Dans le même temps, la Géorgie et la Moldavie bénéficieront également d’une aide de l’UE, 12,7 millions et 7 millions d’euros devant leur être respectivement octroyés afin que leurs forces armées soient en mesure de fournir une aide médicale et logistiques aux populations civiles « en cas de crise ou de situation d’urgence ».
Pour rappel, la Géorgie, qui a été en guerre avec la Russie en 2008, aspire, comme l’Ukraine, à rejoindre l’Otan. Quant à la Moldavie, ses relations avec Moscou sont difficiles, en raison de la présence de troupes russes en Transnistrie, région russophone séparatiste.

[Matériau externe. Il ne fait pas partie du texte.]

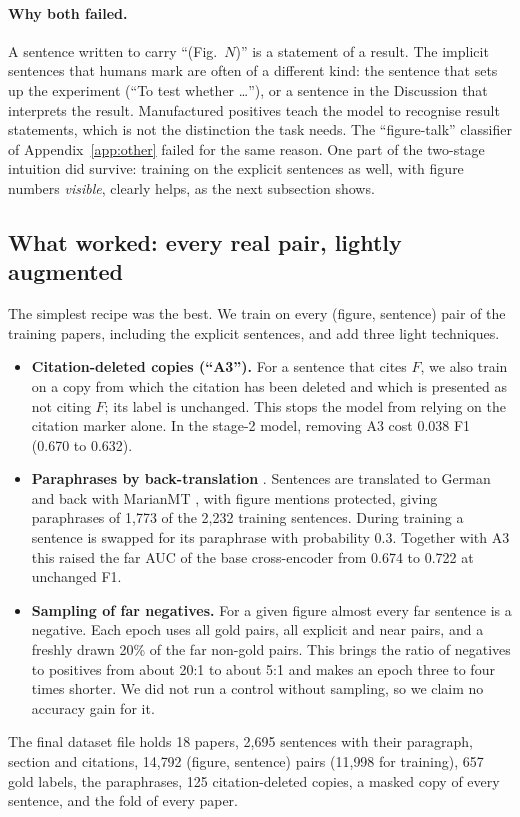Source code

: \paragraph{Why both failed.} A sentence written to carry ``(Fig.~$N$)'' is a statement of a result. The
implicit sentences that humans mark are often of a different kind: the sentence that sets up the experiment
(``To test whether \ldots''), or a sentence in the Discussion that interprets the result. Manufactured
positives teach the model to recognise result statements, which is not the distinction the task needs. The
``figure-talk'' classifier of Appendix~\ref{app:other} failed for the same reason. One part of the
two-stage intuition did survive: training on the explicit sentences as well, with figure numbers
\emph{visible}, clearly helps, as the next subsection shows.

\subsection{What worked: every real pair, lightly augmented}
\label{sec:dataset}
The simplest recipe was the best. We train on every (figure, sentence) pair of the training papers, including
the explicit sentences, and add three light techniques.
\begin{itemize}
  \item \textbf{Citation-deleted copies (``A3'').} For a sentence that cites $F$, we also train on a copy from
        which the citation has been deleted and which is presented as not citing $F$; its label is unchanged.
        This stops the model from relying on the citation marker alone. In the stage-2 model, removing A3 cost
        0.038 F1 (0.670 to 0.632).
  \item \textbf{Paraphrases by back-translation} \citep{sennrich2016backtranslation}. Sentences are translated
        to German and back with MarianMT \citep{junczys2018marian}, with figure mentions protected, giving
        paraphrases of 1{,}773 of the 2{,}232 training sentences. During training a sentence is swapped for
        its paraphrase with probability 0.3. Together with A3 this raised the far AUC of the base cross-encoder
        from 0.674 to 0.722 at unchanged F1.
  \item \textbf{Sampling of far negatives.} For a given figure almost every far sentence is a negative. Each
        epoch uses all gold pairs, all explicit and near pairs, and a freshly drawn 20\% of the far non-gold
        pairs. This brings the ratio of negatives to positives from about 20:1 to about 5:1 and makes an epoch
        three to four times shorter. We did not run a control without sampling, so we claim no accuracy gain
        for it.
\end{itemize}
The final dataset file holds 18 papers, 2{,}695 sentences with their paragraph, section and citations,
14{,}792 (figure, sentence) pairs (11{,}998 for training), 657 gold labels, the paraphrases, 125
citation-deleted copies, a masked copy of every sentence, and the fold of every paper.

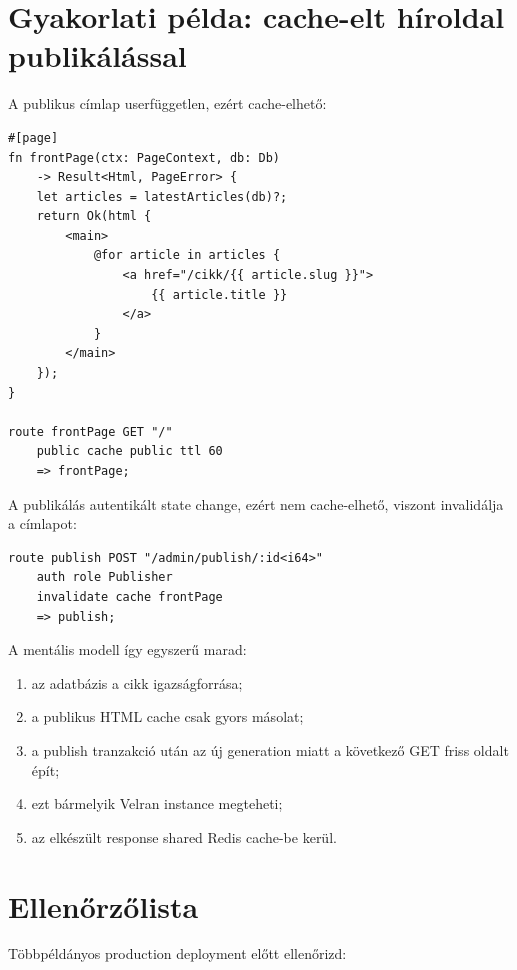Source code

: \section{Gyakorlati példa: cache-elt híroldal publikálással}

A publikus címlap userfüggetlen, ezért cache-elhető:

\begin{lstlisting}[language=Velran]
#[page]
fn frontPage(ctx: PageContext, db: Db)
    -> Result<Html, PageError> {
    let articles = latestArticles(db)?;
    return Ok(html {
        <main>
            @for article in articles {
                <a href="/cikk/{{ article.slug }}">
                    {{ article.title }}
                </a>
            }
        </main>
    });
}

route frontPage GET "/"
    public cache public ttl 60
    => frontPage;
\end{lstlisting}

A publikálás autentikált state change, ezért nem cache-elhető, viszont invalidálja a címlapot:

\begin{lstlisting}[language=Velran]
route publish POST "/admin/publish/:id<i64>"
    auth role Publisher
    invalidate cache frontPage
    => publish;
\end{lstlisting}

A mentális modell így egyszerű marad:

\begin{enumerate}
  \item az adatbázis a cikk igazságforrása;
  \item a publikus HTML cache csak gyors másolat;
  \item a publish tranzakció után az új generation miatt a következő GET friss oldalt épít;
  \item ezt bármelyik Velran instance megteheti;
  \item az elkészült response shared Redis cache-be kerül.
\end{enumerate}

\section{Ellenőrzőlista}

Többpéldányos production deployment előtt ellenőrizd:

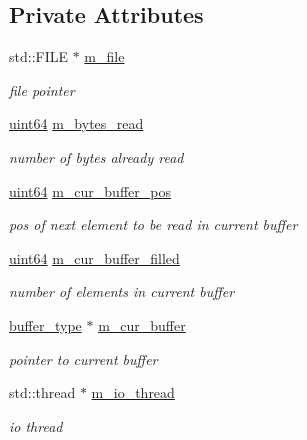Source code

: \subsection*{Private Attributes}
\begin{DoxyCompactItemize}
\item 
std\+::\+F\+I\+LE $\ast$ \hyperlink{classasync__stream__reader_ae071a19d938b35853aecdef137a3cfdb}{m\+\_\+file}
\begin{DoxyCompactList}\small\item\em file pointer \end{DoxyCompactList}\item 
\hyperlink{types_8h_a60e8696a4678cd348e991a1f172e53f7}{uint64} \hyperlink{classasync__stream__reader_a5268366ca42bd2ef430e9e0817e9b274}{m\+\_\+bytes\+\_\+read}
\begin{DoxyCompactList}\small\item\em number of bytes already read \end{DoxyCompactList}\item 
\hyperlink{types_8h_a60e8696a4678cd348e991a1f172e53f7}{uint64} \hyperlink{classasync__stream__reader_a8a1fa1966f7523fd4054e06cdd118234}{m\+\_\+cur\+\_\+buffer\+\_\+pos}
\begin{DoxyCompactList}\small\item\em pos of next element to be read in current buffer \end{DoxyCompactList}\item 
\hyperlink{types_8h_a60e8696a4678cd348e991a1f172e53f7}{uint64} \hyperlink{classasync__stream__reader_a0414700ede611b3cbf26ef640c239709}{m\+\_\+cur\+\_\+buffer\+\_\+filled}
\begin{DoxyCompactList}\small\item\em number of elements in current buffer \end{DoxyCompactList}\item 
\hyperlink{classasync__stream__reader_a48e2b7d24cfceba922a771e9c314b40c}{buffer\+\_\+type} $\ast$ \hyperlink{classasync__stream__reader_a167103fd4cb153047682ec786d234f2f}{m\+\_\+cur\+\_\+buffer}
\begin{DoxyCompactList}\small\item\em pointer to current buffer \end{DoxyCompactList}\item 
std\+::thread $\ast$ \hyperlink{classasync__stream__reader_a50b44a356f5c742f20d7ea31bebc018e}{m\+\_\+io\+\_\+thread}
\begin{DoxyCompactList}\small\item\em io thread \end{DoxyCompactList}\item 

\end{DoxyCompactItemize}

Les fonds alloués à ces trois pays proviendront de la « Facilité européenne pour la paix » [FEP ou EPF], un outil financier créé en mars 2021 pour financer les actions extérieures de l’UE « ayant des implications militaires ou de défense, dans le but de prévenir les conflits, de préserver la paix et de renforcer la sécurité et la stabilité internationales. » L’aide la plus importante a été accordée à l’Union africaine, pour un montant de 130 millions d’euros. Le Mozambique, confronté à la menace jihadiste dans la province de Cabo Delgado, a obtenu, par ce mécanisme, un financement de 40 millions d’euros.